Как завещал из позапрошлого века почитаемый святитель Феофан Затворник:
Российский патриарх «уволил» дьякона Андрея Кураева из клира. В общем-то странно, что так долго его там терпели, — ведь он наиболее известный в этой среде интеллектуал, а отечественное православие издревле относится с подозрительностью ко всякому «умствованию». А уж тем более к тому, что связано с критическим мышлением.
Как завещал из позапрошлого века почитаемый святитель Феофан Затворник:
«Умишко свой надо под ноги стоптать, как вот на иконе святой Георгий топчет змея-сатану, а во всех вопросах полагаться единственно только на авторитет и учение церкви-матери».

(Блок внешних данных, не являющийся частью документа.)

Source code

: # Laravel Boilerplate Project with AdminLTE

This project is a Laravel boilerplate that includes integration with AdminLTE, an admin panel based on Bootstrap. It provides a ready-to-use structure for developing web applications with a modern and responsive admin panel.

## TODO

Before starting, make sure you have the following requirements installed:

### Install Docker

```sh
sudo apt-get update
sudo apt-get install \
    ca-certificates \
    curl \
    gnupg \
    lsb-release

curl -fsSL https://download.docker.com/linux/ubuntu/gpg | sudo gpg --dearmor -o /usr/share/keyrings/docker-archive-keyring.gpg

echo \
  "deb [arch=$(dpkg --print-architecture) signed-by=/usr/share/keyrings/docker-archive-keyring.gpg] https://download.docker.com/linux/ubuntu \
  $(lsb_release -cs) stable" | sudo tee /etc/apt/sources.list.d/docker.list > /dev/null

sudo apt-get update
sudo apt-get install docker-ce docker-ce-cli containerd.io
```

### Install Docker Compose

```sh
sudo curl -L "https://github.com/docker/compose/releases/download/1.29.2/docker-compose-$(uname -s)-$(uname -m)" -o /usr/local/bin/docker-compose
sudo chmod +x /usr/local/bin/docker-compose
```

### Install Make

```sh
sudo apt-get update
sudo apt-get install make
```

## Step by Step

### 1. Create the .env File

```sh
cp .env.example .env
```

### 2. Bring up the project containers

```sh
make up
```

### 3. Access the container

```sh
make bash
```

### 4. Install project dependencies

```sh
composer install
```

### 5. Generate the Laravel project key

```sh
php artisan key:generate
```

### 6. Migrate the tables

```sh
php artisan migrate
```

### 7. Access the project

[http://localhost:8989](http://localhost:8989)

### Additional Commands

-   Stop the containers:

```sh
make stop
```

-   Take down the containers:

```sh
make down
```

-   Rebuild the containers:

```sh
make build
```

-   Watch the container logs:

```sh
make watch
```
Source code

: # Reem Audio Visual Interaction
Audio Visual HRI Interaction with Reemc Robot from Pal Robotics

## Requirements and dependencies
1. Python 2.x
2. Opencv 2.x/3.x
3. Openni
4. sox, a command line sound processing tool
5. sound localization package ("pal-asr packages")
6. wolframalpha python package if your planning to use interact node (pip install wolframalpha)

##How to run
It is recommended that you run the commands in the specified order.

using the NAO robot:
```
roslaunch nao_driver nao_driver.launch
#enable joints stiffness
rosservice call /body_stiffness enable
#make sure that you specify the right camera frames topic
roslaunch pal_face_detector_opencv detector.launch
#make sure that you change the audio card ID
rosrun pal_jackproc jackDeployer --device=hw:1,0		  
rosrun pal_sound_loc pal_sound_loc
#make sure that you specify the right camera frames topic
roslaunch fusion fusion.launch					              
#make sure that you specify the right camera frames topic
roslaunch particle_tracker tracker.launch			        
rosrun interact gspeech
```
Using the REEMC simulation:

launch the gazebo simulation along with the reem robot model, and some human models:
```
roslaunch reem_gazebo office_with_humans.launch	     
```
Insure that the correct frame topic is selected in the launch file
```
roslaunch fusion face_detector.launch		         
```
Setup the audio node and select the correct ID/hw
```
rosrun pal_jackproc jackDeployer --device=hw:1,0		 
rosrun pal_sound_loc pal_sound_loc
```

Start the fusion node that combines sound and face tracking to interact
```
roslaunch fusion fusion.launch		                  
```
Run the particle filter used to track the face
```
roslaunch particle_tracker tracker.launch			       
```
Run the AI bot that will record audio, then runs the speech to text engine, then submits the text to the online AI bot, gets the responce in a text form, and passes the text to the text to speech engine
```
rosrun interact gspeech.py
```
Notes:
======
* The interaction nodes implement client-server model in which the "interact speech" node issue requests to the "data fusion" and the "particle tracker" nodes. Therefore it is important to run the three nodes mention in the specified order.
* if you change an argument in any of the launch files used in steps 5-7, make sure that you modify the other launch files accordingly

Собственно, сколько существует русское православие, в нем никогда и не было особого интереса к усиленным размышлениям ни о предмете своей веры, ни о мире, ни о человеке. Таков в целом «византийский канон». Парадоксально, но, расположившись географически ровно на том месте, где родилась и расцвела античная философия, — Византийская империя как будто вычеркнула, отменила ее наследие. Труды восточнохристианских отцов церкви были обращены к сверхмыслимому, умом не постижимому — а сам по себе ум чем-то ценным не воспринимался. Ум — это лишь барьер, баррикада, стоящая на пути глубокой веры. И эту баррикаду надо сломать. Суть главного духовного византийского наследия, исихазма, — в том и состоит, чтобы заставить мысли исчезнуть, а ум замолчать. Смысл «умной молитвы» — в отключении, в забвении ума.
Да, в результате эффекта «византийского канона» явилось несколько религиозных мистиков высочайшей пробы. Но в целом восточнохристианская религиозная культура оказалась лишена рефлексивной традиции, оказалась антиинтеллектуальной, антифилософской культурой. Для избранных — исихия, для паствы — ритуал и упование.
В сухом остатке: не мыслящий, но уповающий на Немыслимое — да спасется.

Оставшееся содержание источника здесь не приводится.